• Your task: Write out again only the lines running from the one that contains "#### アーキテクチャ" to the end of the records below, including both the first and the last.

*** Block opens ***

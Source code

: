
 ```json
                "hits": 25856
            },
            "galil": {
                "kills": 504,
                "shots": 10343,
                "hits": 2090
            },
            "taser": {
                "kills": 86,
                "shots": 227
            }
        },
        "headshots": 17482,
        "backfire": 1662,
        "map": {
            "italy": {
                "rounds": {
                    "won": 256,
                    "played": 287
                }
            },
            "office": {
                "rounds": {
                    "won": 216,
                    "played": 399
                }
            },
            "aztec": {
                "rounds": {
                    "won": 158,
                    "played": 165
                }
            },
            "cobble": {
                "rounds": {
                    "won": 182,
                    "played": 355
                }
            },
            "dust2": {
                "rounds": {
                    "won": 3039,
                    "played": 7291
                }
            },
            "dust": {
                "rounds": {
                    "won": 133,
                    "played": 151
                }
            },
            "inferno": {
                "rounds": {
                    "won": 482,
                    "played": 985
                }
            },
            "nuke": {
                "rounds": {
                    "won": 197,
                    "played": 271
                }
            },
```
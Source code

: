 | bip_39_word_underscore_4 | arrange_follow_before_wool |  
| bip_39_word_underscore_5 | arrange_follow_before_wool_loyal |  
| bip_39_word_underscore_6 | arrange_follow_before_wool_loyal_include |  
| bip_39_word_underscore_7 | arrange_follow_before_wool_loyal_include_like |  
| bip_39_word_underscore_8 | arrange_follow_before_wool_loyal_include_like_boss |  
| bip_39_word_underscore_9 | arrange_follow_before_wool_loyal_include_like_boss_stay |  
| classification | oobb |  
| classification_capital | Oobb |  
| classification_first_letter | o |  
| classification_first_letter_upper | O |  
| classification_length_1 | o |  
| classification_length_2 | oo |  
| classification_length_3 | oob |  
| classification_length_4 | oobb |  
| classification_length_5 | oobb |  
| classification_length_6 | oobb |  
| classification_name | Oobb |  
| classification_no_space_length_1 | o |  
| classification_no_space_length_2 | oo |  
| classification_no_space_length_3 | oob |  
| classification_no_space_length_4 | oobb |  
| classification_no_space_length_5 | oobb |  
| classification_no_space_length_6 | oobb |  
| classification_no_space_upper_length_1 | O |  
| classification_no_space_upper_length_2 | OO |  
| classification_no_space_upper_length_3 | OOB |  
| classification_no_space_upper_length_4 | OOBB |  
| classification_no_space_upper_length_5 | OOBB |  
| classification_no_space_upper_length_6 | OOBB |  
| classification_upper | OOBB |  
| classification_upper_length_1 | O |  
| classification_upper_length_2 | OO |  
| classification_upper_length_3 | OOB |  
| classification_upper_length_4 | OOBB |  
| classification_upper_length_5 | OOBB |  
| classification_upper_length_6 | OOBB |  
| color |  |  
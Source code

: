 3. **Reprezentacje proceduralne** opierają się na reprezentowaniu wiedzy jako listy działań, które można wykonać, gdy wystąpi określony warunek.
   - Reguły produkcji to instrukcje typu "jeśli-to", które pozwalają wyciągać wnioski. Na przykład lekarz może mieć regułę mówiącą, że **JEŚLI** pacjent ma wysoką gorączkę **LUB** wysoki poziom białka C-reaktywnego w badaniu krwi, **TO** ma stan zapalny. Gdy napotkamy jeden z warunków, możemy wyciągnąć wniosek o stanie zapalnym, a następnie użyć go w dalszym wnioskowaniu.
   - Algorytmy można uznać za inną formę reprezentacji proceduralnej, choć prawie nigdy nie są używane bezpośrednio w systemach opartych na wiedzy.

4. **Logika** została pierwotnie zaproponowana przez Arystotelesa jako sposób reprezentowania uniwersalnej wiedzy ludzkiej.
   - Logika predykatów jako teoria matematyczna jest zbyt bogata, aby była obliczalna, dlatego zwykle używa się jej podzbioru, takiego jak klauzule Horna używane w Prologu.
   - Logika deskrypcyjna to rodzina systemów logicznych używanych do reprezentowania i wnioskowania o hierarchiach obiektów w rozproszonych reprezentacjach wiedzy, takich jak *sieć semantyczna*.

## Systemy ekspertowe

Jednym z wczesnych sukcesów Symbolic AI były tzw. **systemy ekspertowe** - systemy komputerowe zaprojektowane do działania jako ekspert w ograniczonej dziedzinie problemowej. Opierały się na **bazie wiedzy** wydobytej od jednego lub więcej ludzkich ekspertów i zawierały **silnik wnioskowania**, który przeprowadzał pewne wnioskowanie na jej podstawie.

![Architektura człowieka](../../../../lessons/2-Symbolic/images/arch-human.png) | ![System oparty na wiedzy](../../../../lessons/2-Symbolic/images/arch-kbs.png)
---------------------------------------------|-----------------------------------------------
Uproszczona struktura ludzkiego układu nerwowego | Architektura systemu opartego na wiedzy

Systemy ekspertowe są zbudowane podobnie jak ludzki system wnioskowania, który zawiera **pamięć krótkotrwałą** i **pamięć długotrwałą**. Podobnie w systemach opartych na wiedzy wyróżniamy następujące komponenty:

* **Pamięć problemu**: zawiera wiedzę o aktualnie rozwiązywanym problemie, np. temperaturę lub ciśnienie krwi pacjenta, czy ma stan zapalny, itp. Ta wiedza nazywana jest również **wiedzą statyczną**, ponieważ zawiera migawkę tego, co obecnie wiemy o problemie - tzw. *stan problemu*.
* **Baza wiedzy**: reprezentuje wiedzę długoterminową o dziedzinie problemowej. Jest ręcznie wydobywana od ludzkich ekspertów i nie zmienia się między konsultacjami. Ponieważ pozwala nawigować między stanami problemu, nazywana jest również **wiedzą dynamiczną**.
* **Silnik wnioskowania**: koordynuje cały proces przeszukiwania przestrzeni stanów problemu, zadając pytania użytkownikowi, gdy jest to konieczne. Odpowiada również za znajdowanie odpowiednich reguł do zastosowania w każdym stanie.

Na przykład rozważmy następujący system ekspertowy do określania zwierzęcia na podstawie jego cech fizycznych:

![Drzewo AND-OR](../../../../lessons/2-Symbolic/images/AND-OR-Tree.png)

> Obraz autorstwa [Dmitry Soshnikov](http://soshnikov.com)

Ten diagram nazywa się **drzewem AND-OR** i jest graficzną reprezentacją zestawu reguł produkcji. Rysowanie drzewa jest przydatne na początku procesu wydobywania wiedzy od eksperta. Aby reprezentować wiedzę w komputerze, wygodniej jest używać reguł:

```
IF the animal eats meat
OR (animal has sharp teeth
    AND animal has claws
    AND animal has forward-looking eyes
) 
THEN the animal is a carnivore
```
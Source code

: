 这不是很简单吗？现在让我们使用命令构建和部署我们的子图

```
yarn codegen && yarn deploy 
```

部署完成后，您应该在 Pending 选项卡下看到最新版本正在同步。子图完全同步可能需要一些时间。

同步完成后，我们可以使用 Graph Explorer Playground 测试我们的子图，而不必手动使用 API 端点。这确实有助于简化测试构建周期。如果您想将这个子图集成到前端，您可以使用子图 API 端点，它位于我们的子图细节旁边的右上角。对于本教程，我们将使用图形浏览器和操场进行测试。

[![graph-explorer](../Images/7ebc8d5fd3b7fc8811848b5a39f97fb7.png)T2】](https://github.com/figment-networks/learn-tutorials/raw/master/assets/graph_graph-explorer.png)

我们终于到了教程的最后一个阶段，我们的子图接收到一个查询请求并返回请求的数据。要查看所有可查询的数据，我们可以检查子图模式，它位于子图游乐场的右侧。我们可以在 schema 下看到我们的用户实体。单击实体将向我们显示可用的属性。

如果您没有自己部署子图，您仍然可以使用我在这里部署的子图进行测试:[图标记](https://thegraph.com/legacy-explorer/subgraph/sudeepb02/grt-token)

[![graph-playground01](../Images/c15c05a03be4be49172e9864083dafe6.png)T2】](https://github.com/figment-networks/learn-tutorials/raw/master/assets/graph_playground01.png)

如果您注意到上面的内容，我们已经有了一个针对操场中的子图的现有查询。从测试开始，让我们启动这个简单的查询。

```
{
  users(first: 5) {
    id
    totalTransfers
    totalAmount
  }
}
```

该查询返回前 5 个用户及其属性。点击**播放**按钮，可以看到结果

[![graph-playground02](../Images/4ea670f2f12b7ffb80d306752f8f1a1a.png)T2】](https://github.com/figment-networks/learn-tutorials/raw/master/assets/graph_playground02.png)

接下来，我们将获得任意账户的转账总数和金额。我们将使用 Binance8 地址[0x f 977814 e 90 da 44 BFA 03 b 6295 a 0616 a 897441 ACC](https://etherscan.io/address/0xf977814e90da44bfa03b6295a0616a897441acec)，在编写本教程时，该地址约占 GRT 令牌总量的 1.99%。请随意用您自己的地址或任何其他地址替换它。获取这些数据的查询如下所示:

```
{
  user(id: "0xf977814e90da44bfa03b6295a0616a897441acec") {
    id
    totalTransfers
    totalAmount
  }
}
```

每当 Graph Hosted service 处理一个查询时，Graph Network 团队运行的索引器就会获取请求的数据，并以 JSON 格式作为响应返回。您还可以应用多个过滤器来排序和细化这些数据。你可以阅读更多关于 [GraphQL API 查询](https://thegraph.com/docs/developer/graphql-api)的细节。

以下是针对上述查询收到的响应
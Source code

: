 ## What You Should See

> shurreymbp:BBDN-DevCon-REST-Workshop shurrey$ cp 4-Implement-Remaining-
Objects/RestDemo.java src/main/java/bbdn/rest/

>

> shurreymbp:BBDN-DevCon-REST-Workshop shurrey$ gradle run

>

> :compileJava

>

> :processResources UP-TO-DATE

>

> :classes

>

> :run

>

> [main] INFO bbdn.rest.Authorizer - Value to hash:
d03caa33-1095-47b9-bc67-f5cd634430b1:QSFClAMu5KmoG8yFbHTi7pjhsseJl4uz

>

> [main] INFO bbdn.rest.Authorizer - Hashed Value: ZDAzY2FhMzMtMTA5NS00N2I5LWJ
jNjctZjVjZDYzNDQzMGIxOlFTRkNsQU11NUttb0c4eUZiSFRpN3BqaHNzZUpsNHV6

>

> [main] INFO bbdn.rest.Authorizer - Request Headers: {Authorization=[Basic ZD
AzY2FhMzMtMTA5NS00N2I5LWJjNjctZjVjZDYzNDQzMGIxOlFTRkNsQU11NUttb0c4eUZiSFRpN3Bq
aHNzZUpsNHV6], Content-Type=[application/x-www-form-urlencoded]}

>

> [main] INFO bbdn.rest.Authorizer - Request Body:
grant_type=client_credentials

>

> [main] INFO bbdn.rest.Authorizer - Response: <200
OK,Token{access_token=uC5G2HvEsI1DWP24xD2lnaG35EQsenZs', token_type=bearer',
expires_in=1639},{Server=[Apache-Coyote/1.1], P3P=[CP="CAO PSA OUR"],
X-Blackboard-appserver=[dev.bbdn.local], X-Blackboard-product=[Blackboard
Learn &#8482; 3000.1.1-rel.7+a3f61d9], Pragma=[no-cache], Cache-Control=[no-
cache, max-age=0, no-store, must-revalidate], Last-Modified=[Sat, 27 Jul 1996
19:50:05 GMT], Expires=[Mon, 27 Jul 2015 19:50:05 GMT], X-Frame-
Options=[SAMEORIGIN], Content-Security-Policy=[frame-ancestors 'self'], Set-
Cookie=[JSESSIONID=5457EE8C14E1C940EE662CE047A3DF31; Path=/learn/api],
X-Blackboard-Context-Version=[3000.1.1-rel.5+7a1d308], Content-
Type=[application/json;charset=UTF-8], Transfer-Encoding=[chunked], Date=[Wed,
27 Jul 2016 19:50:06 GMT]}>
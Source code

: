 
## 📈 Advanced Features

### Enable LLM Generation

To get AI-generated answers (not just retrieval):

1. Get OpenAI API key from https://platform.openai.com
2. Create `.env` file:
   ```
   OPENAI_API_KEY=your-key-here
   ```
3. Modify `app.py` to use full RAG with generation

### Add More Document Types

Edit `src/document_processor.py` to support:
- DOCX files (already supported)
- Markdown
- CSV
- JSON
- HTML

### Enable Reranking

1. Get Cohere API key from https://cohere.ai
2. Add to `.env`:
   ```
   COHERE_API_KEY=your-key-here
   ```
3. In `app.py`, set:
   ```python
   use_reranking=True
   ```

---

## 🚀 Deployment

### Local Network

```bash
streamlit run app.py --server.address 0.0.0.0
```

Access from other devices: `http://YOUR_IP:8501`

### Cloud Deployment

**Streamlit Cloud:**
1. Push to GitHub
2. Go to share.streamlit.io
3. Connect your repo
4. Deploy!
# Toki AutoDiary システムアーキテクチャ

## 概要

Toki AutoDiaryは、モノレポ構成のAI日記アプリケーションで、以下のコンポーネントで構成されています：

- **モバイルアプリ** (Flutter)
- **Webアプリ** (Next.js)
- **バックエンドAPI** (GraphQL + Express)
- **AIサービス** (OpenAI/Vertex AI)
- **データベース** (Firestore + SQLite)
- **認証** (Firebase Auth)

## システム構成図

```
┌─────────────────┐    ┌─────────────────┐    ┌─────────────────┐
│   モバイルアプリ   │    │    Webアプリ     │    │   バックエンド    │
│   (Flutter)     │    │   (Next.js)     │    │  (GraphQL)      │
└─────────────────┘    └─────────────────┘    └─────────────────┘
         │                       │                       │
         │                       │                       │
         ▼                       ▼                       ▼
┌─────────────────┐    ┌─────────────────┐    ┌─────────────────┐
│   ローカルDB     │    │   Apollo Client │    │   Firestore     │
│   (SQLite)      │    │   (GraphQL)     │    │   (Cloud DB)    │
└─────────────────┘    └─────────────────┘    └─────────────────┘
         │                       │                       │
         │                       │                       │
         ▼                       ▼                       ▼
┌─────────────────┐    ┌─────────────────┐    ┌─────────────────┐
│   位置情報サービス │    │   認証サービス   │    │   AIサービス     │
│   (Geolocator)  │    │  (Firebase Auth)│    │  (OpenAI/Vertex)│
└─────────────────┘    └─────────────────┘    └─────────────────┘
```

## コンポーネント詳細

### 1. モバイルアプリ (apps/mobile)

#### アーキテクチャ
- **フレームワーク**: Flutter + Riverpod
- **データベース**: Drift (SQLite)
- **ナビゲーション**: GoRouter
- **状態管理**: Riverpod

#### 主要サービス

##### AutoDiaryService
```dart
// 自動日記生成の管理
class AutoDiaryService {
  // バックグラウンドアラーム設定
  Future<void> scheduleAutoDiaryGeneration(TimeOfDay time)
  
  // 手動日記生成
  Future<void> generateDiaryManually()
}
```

*** Block closes ***

• Response to the task:
#### アーキテクチャ
- **フレームワーク**: Flutter + Riverpod
- **データベース**: Drift (SQLite)
- **ナビゲーション**: GoRouter
- **状態管理**: Riverpod

#### 主要サービス

##### AutoDiaryService
```dart
// 自動日記生成の管理
class AutoDiaryService {
  // バックグラウンドアラーム設定
  Future<void> scheduleAutoDiaryGeneration(TimeOfDay time)
  
  // 手動日記生成
  Future<void> generateDiaryManually()
}
```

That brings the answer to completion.